Слухи эти дошли и до альвийских вельмож. А это, учитывая строгую мораль, принятую в Домах Высших, означало осуждение. Пока ещё сдержанное, но то ли ещё будет. Впрочем, княжне действительно это было безразлично. Хуже другое: она стала замечать льстивые улыбочки царедворцев, их низкие поклоны и попытки завязать разговор на тему «Скажите обо мне государю». Вот от чего предостерегал её брат. Ссылаясь на плохое знание русского языка, княжна старалась увильнуть от подобных бесед. И в особенности они были ей неприятны, когда она несла императору обед, как сейчас. Но приезд Лизы очень кстати. Дочь государя, любившая общество, при этом не терпела искавших милостей подхалимов, и ещё не научилась по молодости лет эту неприязнь скрывать. Могла и высмеять прилюдно, а потом выслушивать злобное шипение за спиной.

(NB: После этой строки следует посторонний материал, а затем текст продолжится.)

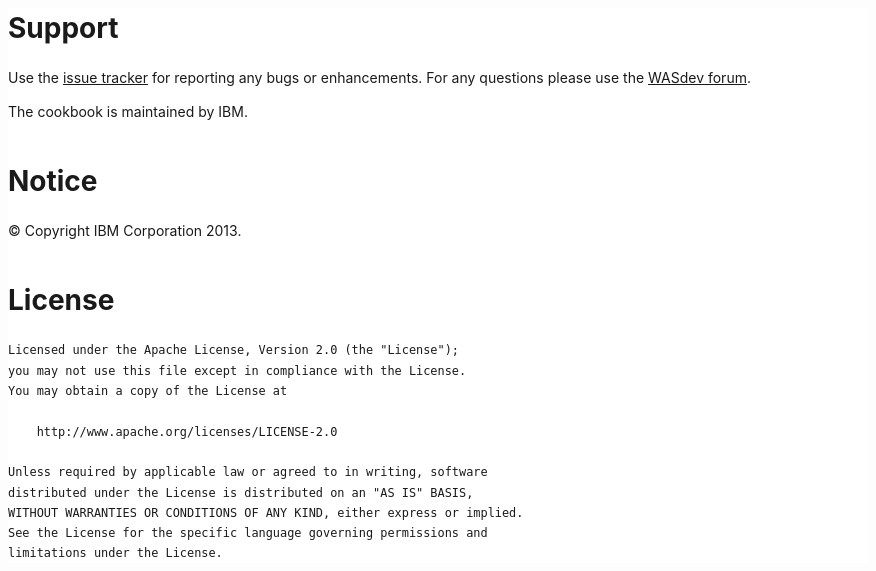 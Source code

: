 # Support

Use the [issue tracker][] for reporting any bugs or enhancements. For any questions please use the [WASdev forum](https://www.ibm.com/developerworks/community/forums/html/forum?id=11111111-0000-0000-0000-000000002666).

[issue tracker]: https://github.com/WASdev/ci.chef.wlp/issues

The cookbook is maintained by IBM.

# Notice

© Copyright IBM Corporation 2013.

# License

```text
Licensed under the Apache License, Version 2.0 (the "License");
you may not use this file except in compliance with the License.
You may obtain a copy of the License at

    http://www.apache.org/licenses/LICENSE-2.0

Unless required by applicable law or agreed to in writing, software
distributed under the License is distributed on an "AS IS" BASIS,
WITHOUT WARRANTIES OR CONDITIONS OF ANY KIND, either express or implied.
See the License for the specific language governing permissions and
limitations under the License.
```
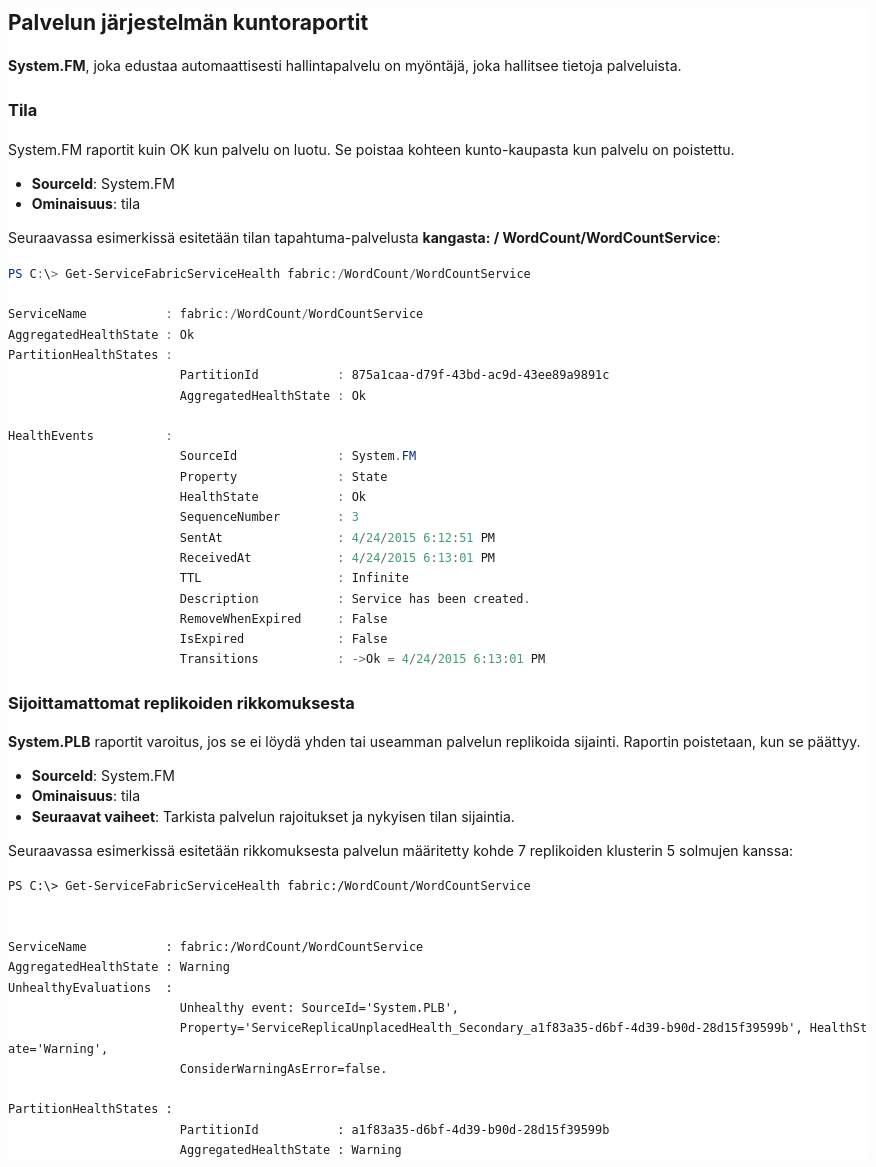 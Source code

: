 ## <a name="service-system-health-reports"></a>Palvelun järjestelmän kuntoraportit
**System.FM**, joka edustaa automaattisesti hallintapalvelu on myöntäjä, joka hallitsee tietoja palveluista.

### <a name="state"></a>Tila
System.FM raportit kuin OK kun palvelu on luotu. Se poistaa kohteen kunto-kaupasta kun palvelu on poistettu.

- **SourceId**: System.FM
- **Ominaisuus**: tila

Seuraavassa esimerkissä esitetään tilan tapahtuma-palvelusta **kangasta: / WordCount/WordCountService**:

```powershell
PS C:\> Get-ServiceFabricServiceHealth fabric:/WordCount/WordCountService

ServiceName           : fabric:/WordCount/WordCountService
AggregatedHealthState : Ok
PartitionHealthStates :
                        PartitionId           : 875a1caa-d79f-43bd-ac9d-43ee89a9891c
                        AggregatedHealthState : Ok

HealthEvents          :
                        SourceId              : System.FM
                        Property              : State
                        HealthState           : Ok
                        SequenceNumber        : 3
                        SentAt                : 4/24/2015 6:12:51 PM
                        ReceivedAt            : 4/24/2015 6:13:01 PM
                        TTL                   : Infinite
                        Description           : Service has been created.
                        RemoveWhenExpired     : False
                        IsExpired             : False
                        Transitions           : ->Ok = 4/24/2015 6:13:01 PM
```

### <a name="unplaced-replicas-violation"></a>Sijoittamattomat replikoiden rikkomuksesta
**System.PLB** raportit varoitus, jos se ei löydä yhden tai useamman palvelun replikoida sijainti. Raportin poistetaan, kun se päättyy.

- **SourceId**: System.FM
- **Ominaisuus**: tila
- **Seuraavat vaiheet**: Tarkista palvelun rajoitukset ja nykyisen tilan sijaintia.

Seuraavassa esimerkissä esitetään rikkomuksesta palvelun määritetty kohde 7 replikoiden klusterin 5 solmujen kanssa:

```xml
PS C:\> Get-ServiceFabricServiceHealth fabric:/WordCount/WordCountService


ServiceName           : fabric:/WordCount/WordCountService
AggregatedHealthState : Warning
UnhealthyEvaluations  :
                        Unhealthy event: SourceId='System.PLB',
                        Property='ServiceReplicaUnplacedHealth_Secondary_a1f83a35-d6bf-4d39-b90d-28d15f39599b', HealthState='Warning',
                        ConsiderWarningAsError=false.

PartitionHealthStates :
                        PartitionId           : a1f83a35-d6bf-4d39-b90d-28d15f39599b
                        AggregatedHealthState : Warning
```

Раннэиль уже не раз видела эту гримасу на лице больного — шутливое отвращение. Он уже не лежал — полусидел в постели, на подложенной под спину стопке подушек. Помнится, как только ушёл жар, он порывался вставать и заниматься привычными делами. Потом кое-как смирился с произволом лекарей, и перечитывал приносимые Макаровым бумаги лёжа. После велел изготовить «ленивый» столик на низеньких ножках, чтобы можно было вести записи, не покидая ложа и не нервируя лейб-медика. Княжна как раз застала государя за бумажной работой.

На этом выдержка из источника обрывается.